The spectre of software patents has now re-emerged, thanks to the “Guidelines for Examination of Computer Related Inventions (CRIs)” issued by the Patent Office on August 21, 2015. The new guidelines, although ostensibly issued with the aim to foster uniformity and consistency in the examination of CRI applications have completely reversed the position in the 2011 Patent Manual and gone against the provisions in Section 3(k) of the Act by allowing for patenting of computer programmes and even mathematical methods. No wonder the likes of Business Software Alliance and USIBC welcomed this change. The 2015 Guidelines state that so long as a computer program is not claimed “in itself”, but is claimed in such a manner as to establish industrial applicability while fulfilling all other patentability criteria, the patent should not be denied. Thus, the expansion of patentability of software based on “technical application to industry” that the legislature prevented in 2005 has now been allowed through the back-door.

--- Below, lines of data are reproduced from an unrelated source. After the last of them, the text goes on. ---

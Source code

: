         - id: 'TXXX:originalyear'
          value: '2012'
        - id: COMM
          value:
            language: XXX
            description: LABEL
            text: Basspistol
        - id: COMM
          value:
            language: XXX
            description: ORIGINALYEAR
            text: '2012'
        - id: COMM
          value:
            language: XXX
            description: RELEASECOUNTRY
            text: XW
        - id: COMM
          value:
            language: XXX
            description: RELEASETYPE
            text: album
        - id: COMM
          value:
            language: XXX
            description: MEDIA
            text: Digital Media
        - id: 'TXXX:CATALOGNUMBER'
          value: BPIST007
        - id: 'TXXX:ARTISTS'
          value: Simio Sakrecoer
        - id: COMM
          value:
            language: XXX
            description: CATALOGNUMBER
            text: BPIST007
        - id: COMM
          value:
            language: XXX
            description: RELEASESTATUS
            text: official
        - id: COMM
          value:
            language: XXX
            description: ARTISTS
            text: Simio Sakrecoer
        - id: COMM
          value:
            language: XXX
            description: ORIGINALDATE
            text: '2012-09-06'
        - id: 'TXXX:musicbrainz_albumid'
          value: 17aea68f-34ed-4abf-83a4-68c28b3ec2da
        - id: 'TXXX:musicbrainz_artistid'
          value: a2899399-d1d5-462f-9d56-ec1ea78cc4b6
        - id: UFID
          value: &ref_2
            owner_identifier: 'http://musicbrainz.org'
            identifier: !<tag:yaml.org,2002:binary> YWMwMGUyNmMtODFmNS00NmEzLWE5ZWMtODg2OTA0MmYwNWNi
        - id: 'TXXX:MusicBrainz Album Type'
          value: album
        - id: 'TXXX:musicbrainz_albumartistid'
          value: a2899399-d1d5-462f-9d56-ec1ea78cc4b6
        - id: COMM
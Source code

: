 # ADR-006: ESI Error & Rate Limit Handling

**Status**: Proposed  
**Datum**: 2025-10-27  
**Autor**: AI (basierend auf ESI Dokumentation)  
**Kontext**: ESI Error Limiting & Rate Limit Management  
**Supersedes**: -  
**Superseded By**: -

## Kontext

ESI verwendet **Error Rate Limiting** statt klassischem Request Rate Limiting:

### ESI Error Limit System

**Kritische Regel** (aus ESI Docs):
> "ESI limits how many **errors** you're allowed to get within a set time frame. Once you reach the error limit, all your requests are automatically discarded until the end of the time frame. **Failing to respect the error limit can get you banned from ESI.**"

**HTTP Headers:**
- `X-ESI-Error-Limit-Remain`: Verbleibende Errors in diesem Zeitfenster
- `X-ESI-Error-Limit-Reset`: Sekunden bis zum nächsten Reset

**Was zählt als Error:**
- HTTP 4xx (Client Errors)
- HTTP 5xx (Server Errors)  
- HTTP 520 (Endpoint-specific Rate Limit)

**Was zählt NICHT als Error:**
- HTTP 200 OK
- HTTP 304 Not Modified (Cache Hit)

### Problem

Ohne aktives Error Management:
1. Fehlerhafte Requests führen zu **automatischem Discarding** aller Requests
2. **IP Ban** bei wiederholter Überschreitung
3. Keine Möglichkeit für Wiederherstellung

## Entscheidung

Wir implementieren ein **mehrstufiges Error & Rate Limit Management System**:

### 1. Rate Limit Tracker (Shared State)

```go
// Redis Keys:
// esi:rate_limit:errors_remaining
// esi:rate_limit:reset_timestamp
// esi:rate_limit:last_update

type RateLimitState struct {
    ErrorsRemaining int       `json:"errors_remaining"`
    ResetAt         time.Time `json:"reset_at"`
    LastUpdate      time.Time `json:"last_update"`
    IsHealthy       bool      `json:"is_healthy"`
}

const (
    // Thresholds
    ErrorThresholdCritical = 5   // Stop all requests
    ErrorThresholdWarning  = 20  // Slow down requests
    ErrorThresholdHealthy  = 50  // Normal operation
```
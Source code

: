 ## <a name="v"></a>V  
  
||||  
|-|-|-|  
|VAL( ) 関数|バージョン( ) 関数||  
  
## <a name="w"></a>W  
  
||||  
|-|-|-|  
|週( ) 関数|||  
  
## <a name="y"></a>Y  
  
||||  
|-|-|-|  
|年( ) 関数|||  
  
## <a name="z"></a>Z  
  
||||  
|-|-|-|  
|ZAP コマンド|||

The new guidelines, by interpreting Section 3(k) in a manner that allows for granting of patents in the area of software, could result in programmers and startups having to write code in perpetual fear of infringing on some patent or the other. Boundaries of protection claimed by Software patents are often hazy and this results in patents in the area of software being the most litigated.

It is essential to take urgent steps to ensure that these guidelines are recalled so that Indian companies and developers can continue to innovate and write code without fear of being dragged into courtrooms for patent infringement.